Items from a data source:
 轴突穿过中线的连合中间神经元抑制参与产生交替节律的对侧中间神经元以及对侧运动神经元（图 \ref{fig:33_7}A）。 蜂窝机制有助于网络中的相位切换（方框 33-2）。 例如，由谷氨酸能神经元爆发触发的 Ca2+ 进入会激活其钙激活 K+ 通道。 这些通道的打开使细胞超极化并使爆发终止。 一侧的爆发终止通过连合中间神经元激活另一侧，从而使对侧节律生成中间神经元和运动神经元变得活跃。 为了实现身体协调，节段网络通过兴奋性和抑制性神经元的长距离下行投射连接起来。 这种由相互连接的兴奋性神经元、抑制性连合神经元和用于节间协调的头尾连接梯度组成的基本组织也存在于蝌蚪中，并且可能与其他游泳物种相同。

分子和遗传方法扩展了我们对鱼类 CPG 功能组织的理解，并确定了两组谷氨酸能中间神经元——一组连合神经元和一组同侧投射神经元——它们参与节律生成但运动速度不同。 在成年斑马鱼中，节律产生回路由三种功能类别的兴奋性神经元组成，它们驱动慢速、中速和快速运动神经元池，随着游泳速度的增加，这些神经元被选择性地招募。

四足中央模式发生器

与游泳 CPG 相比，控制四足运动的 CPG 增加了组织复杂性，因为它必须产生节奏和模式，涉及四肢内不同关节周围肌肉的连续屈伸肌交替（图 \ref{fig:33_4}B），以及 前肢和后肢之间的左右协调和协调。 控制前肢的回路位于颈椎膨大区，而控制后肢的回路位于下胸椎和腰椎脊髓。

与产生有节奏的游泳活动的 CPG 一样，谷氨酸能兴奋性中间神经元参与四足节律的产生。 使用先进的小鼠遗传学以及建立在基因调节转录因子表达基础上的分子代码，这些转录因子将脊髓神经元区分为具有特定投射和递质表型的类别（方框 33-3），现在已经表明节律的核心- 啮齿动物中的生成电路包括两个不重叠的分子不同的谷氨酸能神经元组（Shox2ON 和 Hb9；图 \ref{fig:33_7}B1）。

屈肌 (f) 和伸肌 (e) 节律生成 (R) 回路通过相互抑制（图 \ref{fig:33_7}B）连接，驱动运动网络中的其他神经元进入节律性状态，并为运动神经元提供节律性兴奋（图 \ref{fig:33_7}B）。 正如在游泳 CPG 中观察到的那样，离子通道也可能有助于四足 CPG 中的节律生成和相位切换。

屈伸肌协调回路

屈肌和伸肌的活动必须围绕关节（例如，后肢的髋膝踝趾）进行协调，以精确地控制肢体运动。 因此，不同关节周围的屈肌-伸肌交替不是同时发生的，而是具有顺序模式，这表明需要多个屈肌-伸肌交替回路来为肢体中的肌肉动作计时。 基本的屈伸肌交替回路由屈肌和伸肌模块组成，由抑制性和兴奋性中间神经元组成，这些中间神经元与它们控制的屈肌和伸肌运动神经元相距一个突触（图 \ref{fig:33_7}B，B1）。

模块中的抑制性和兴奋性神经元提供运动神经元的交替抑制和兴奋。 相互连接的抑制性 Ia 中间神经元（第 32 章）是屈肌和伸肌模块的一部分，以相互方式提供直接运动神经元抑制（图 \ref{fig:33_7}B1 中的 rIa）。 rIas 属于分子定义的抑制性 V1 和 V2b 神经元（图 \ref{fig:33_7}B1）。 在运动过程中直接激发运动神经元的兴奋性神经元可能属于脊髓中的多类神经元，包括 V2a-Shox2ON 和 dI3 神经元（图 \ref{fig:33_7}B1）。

=== Exercise description ===
Write out all the entries once more, exactly.

=== Your response ===
 轴突穿过中线的连合中间神经元抑制参与产生交替节律的对侧中间神经元以及对侧运动神经元（图 \ref{fig:33_7}A）。 蜂窝机制有助于网络中的相位切换（方框 33-2）。 例如，由谷氨酸能神经元爆发触发的 Ca2+ 进入会激活其钙激活 K+ 通道。 这些通道的打开使细胞超极化并使爆发终止。 一侧的爆发终止通过连合中间神经元激活另一侧，从而使对侧节律生成中间神经元和运动神经元变得活跃。 为了实现身体协调，节段网络通过兴奋性和抑制性神经元的长距离下行投射连接起来。 这种由相互连接的兴奋性神经元、抑制性连合神经元和用于节间协调的头尾连接梯度组成的基本组织也存在于蝌蚪中，并且可能与其他游泳物种相同。

分子和遗传方法扩展了我们对鱼类 CPG 功能组织的理解，并确定了两组谷氨酸能中间神经元——一组连合神经元和一组同侧投射神经元——它们参与节律生成但运动速度不同。 在成年斑马鱼中，节律产生回路由三种功能类别的兴奋性神经元组成，它们驱动慢速、中速和快速运动神经元池，随着游泳速度的增加，这些神经元被选择性地招募。

四足中央模式发生器

与游泳 CPG 相比，控制四足运动的 CPG 增加了组织复杂性，因为它必须产生节奏和模式，涉及四肢内不同关节周围肌肉的连续屈伸肌交替（图 \ref{fig:33_4}B），以及 前肢和后肢之间的左右协调和协调。 控制前肢的回路位于颈椎膨大区，而控制后肢的回路位于下胸椎和腰椎脊髓。

与产生有节奏的游泳活动的 CPG 一样，谷氨酸能兴奋性中间神经元参与四足节律的产生。 使用先进的小鼠遗传学以及建立在基因调节转录因子表达基础上的分子代码，这些转录因子将脊髓神经元区分为具有特定投射和递质表型的类别（方框 33-3），现在已经表明节律的核心- 啮齿动物中的生成电路包括两个不重叠的分子不同的谷氨酸能神经元组（Shox2ON 和 Hb9；图 \ref{fig:33_7}B1）。

屈肌 (f) 和伸肌 (e) 节律生成 (R) 回路通过相互抑制（图 \ref{fig:33_7}B）连接，驱动运动网络中的其他神经元进入节律性状态，并为运动神经元提供节律性兴奋（图 \ref{fig:33_7}B）。 正如在游泳 CPG 中观察到的那样，离子通道也可能有助于四足 CPG 中的节律生成和相位切换。

屈伸肌协调回路

屈肌和伸肌的活动必须围绕关节（例如，后肢的髋膝踝趾）进行协调，以精确地控制肢体运动。 因此，不同关节周围的屈肌-伸肌交替不是同时发生的，而是具有顺序模式，这表明需要多个屈肌-伸肌交替回路来为肢体中的肌肉动作计时。 基本的屈伸肌交替回路由屈肌和伸肌模块组成，由抑制性和兴奋性中间神经元组成，这些中间神经元与它们控制的屈肌和伸肌运动神经元相距一个突触（图 \ref{fig:33_7}B，B1）。

模块中的抑制性和兴奋性神经元提供运动神经元的交替抑制和兴奋。 相互连接的抑制性 Ia 中间神经元（第 32 章）是屈肌和伸肌模块的一部分，以相互方式提供直接运动神经元抑制（图 \ref{fig:33_7}B1 中的 rIa）。 rIas 属于分子定义的抑制性 V1 和 V2b 神经元（图 \ref{fig:33_7}B1）。 在运动过程中直接激发运动神经元的兴奋性神经元可能属于脊髓中的多类神经元，包括 V2a-Shox2ON 和 dI3 神经元（图 \ref{fig:33_7}B1）。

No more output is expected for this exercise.